(Stored items)
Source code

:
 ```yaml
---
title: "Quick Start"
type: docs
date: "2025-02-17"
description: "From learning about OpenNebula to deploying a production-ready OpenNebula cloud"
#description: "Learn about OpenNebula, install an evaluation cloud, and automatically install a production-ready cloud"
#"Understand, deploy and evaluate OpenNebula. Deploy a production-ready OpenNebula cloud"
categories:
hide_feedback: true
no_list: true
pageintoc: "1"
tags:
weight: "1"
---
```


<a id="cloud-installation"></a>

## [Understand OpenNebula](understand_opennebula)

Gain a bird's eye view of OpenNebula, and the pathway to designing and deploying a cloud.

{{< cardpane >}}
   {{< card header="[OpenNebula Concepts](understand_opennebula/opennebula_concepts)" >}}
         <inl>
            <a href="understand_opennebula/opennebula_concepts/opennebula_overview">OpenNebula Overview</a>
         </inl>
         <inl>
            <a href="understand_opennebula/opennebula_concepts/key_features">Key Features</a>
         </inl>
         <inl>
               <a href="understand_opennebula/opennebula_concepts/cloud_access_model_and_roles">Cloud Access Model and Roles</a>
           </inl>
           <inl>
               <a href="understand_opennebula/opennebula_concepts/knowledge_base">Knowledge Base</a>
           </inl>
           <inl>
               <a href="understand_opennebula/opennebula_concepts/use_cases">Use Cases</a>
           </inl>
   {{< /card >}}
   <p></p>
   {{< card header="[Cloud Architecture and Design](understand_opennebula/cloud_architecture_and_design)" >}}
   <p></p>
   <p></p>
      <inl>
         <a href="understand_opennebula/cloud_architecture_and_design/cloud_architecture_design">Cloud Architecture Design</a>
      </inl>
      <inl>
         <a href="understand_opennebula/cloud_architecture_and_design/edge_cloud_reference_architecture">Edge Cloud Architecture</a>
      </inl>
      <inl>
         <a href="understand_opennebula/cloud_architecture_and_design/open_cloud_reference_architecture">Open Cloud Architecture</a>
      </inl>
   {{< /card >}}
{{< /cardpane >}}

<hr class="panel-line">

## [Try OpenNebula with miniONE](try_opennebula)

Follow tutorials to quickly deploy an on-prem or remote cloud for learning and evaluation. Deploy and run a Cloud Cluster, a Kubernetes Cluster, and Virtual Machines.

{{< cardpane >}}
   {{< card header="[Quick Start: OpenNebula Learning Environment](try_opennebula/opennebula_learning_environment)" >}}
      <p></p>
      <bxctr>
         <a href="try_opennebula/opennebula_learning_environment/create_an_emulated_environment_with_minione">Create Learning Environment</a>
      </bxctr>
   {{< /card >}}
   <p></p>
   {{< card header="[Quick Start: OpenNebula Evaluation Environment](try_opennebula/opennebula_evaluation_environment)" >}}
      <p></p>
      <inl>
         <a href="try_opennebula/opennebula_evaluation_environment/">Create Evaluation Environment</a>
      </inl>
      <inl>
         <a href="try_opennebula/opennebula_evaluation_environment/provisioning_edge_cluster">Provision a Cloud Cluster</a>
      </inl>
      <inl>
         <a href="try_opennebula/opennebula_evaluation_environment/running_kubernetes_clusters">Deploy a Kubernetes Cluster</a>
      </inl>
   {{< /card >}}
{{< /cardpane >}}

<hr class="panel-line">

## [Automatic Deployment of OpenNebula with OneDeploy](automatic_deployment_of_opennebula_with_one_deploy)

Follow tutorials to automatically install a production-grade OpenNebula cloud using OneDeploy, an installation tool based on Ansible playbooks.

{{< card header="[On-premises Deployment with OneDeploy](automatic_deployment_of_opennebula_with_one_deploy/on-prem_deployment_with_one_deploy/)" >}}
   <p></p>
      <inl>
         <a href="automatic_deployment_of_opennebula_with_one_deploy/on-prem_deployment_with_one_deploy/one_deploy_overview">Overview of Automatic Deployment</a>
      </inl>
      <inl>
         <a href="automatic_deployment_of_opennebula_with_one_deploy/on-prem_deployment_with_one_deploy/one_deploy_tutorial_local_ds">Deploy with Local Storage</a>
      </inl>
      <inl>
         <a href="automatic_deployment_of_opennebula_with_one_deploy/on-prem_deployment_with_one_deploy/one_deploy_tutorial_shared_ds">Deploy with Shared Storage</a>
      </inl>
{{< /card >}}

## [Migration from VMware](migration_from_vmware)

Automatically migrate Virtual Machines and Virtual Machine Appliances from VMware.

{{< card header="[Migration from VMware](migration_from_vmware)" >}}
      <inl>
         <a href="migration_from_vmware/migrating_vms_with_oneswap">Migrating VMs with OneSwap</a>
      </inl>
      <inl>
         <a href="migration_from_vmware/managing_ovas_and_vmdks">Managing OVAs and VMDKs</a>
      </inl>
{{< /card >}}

Problem description —
All that is needed is the exact run of lines above from the line containing "with Local Storage</a>" through the line containing "## [Migration from", both of them included.

Answer —
         <a href="automatic_deployment_of_opennebula_with_one_deploy/on-prem_deployment_with_one_deploy/one_deploy_tutorial_local_ds">Deploy with Local Storage</a>
      </inl>
      <inl>
         <a href="automatic_deployment_of_opennebula_with_one_deploy/on-prem_deployment_with_one_deploy/one_deploy_tutorial_shared_ds">Deploy with Shared Storage</a>
      </inl>
{{< /card >}}

## [Migration from VMware](migration_from_vmware)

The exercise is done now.